Les erreurs commises avec l’industrie solaire photovoltaïque — pour laquelle l’Union européenne n’a pas su se positionner à temps et se trouve aujourd’hui en position de dépendance forte vis-à-vis de la Chine — ne doivent pas être répétées. Or le risque est grand que, là encore, l’Union européenne rate le coche. Cela serait avéré si les projets européens (dont Nuward™) ne devaient pas être soutenus ou, pire, si le nucléaire n’était pas reconnu à sa juste valeur dans la taxonomie des investissements « durables » que la Commission est en train de mettre en place.
De l’importance de l’effet de série
Si la tendance a jusqu’à présent conduit à augmenter — et non pas réduire — la taille des réacteurs, ce n’est pas sans raison : agrandir un réacteur permet, dans une certaine mesure, de réaliser des économies d’échelle. Qu’un réacteur soit moyen ou grand, le processus de certification, les enquêtes publiques et la construction seront comparables. Cependant, plus le réacteur sera puissant et plus les coûts pourront être amortis sur une production im-portante. En outre, plus un réacteur est grand et plus il est efficace dans son utilisation du combustible, c’est-à-dire moins il en consomme et moins il produit de déchets.
Garantir la compétitivité des petits réacteurs n’est donc pas chose aisée et c’est pourtant essentiel. L’un des enjeux est donc de parvenir à une vraie modularité tirant au maximum parti de la fabrication en usine pour réduire le nombre d’actions à réaliser sur le site de construction.

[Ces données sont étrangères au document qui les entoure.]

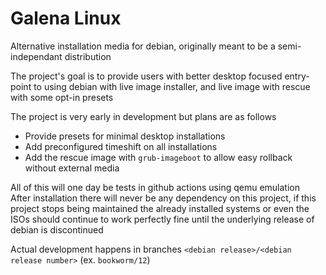 # Galena Linux
Alternative installation media for debian, originally meant to be a semi-independant distribution

The project's goal is to provide users with better desktop focused entry-point to using debian with live image installer, and live image with rescue with some opt-in presets

The project is very early in development but plans are as follows
- Provide presets for minimal desktop installations
- Add preconfigured timeshift on all installations
- Add the rescue image with `grub-imageboot` to allow easy rollback without external media

All of this will one day be tests in github actions using qemu emulation\
After installation there will never be any dependency on this project, if this project stops being maintained the already installed systems or even the ISOs should continue to work perfectly fine until the underlying release of debian is discontinued

Actual development happens in branches `<debian release>/<debian release number>` (ex. `bookworm/12`)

Ensuite, l’effet de série est particulièrement important : les SMR ne pourront être compétitifs que s’ils sont produits en grand nombre et que les frais fixes (usines de production des composants, processus de conception puis de certification, etc.) sont amortis sur un nombre élevé d’unités. L’usage de combustible classique pour réacteurs à eau pressurisée est également un moyen de tirer parti des infrastructures actuelles du cycle du combustible pour limiter le temps de développement et le coût de l’électricité produite par les SMR.
Dès lors un double enjeu se présente. Tout d’abord, quel que soit le SMR, son marché ne peut pas se limiter à un seul pays. Ensuite, il est nécessaire de rapprocher le plus possible les exigences de sûreté des différents pays où un concept de SMR pourra être déployé. L’objectif est d’éviter de devoir faire évoluer ce concept dans chaque pays car cela demanderait de nouvelles études d’ingénierie, et la modification des chaînes industrielles, ce qui rendrait l’équation économique pour les SMR impossible. La discussion entre les constructeurs de SMR et les autorités de sûreté de par le monde doit donc s’amorcer à une phase préliminaire de la conception.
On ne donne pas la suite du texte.